Britons reduced their mortgage debt by £9.8 billion in the second quarter of this year as the housing market remained subdued, Bank of England figures showed today.

The study indicates that households are putting more money into the housing market, through mortgage repayments for example, than they are taking out.

However, the Bank said there was "little sign" that households are trying to pay down debt more quickly than in the past, and a lack of activity in the housing market and a reduction in re-mortgaging are underlying the figures.

There has been a general trend towards injections of housing equity since the start of the financial crisis, with a reduction of £9.6 billion in mortgage debt in the first quarter of this year.

Howard Archer, chief UK and European economist for IHS Global Insight, pointed out that the latest figure is creeping back up towards a record £10.2 billion housing equity injection seen in spring 2011 and there have now been net injections of equity for 17 quarters in a row.

This has brought the cumulative net injection of equity into houses to £133.2 billion since the second quarter of 2008.

Dr Archer questioned the Bank's analysis that there was little sign that families are generally making an active effort to pay down their mortgage debts more quickly.

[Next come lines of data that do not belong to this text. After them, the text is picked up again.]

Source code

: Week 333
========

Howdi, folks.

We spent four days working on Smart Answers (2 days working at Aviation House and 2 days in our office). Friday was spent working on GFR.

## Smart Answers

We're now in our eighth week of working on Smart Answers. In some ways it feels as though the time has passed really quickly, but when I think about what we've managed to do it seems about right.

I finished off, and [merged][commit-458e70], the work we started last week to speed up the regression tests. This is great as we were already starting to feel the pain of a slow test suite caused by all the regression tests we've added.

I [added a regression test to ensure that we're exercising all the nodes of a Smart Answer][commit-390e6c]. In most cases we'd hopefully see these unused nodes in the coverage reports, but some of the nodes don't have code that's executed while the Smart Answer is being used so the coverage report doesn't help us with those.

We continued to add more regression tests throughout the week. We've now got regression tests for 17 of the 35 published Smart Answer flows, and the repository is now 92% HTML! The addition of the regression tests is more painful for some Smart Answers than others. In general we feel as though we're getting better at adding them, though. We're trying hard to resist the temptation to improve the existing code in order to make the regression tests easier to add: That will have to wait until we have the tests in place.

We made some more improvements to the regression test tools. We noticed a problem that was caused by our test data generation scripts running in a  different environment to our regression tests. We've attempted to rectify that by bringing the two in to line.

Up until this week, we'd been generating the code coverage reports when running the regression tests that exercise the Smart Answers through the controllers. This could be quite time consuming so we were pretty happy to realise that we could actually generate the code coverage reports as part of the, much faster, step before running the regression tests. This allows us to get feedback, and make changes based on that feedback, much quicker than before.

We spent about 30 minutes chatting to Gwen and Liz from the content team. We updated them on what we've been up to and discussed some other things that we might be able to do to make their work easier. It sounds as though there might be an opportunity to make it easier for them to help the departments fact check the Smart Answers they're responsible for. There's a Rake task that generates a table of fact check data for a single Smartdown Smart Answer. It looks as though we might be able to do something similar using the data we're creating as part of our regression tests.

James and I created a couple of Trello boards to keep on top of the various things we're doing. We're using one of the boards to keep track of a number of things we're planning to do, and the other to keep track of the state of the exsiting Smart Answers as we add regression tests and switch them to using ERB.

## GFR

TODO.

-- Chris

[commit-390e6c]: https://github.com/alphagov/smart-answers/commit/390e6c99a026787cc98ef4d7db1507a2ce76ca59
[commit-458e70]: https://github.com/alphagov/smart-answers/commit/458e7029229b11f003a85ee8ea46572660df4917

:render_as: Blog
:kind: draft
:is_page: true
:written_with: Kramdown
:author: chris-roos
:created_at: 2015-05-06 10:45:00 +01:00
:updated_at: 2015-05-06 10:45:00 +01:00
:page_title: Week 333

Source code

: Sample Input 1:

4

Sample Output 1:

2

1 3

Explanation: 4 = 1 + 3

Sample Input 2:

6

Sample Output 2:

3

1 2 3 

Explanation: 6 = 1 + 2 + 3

He said: "Extremely low savings interest rates have undeniably made it much more attractive for many people to use any spare funds that they have to reduce their mortgages.

"In particular, many people may be using the extra money that is resulting from their very low mortgage interest payments to reduce the balance that they still owe on their houses."

The latest figures were released on the same day that a few hundred thousand Santander customers saw their mortgage costs increase, as the lender hiked its standard variable rate, resulting in an average increase of £312 a year for a typical £100,000 mortgage.

More than a million home owners saw their mortgage rates increase in May as lenders such as Halifax, the Co-operative Bank and Clydesdale and Yorkshire Banks raised their SVR rates, even though the Bank of England base rate remained at a historic 0.5% low.

The Bank of England and the Treasury introduced an £80 billion funding for lending scheme at the start of August to help kickstart lending to households and businesses.

Lenders have said this has already caused mortgage availability to increase, although they have also tightened their borrowing criteria in recent months, meaning people have higher hurdles to jump in order to take out a deal.

Figures recently released by the British Bankers' Association (BBA) showed that mortgage approvals for house purchases were 13% lower than a year ago in August.

The BBA said that consumers are continuing to act "conservatively" in the weak economic environment, by paying down their debts and building up their savings.

Total mortgage approvals have been creeping back up from a low point in June, which saw the smallest number of approvals the BBA had in its records, which stretch back to 1997.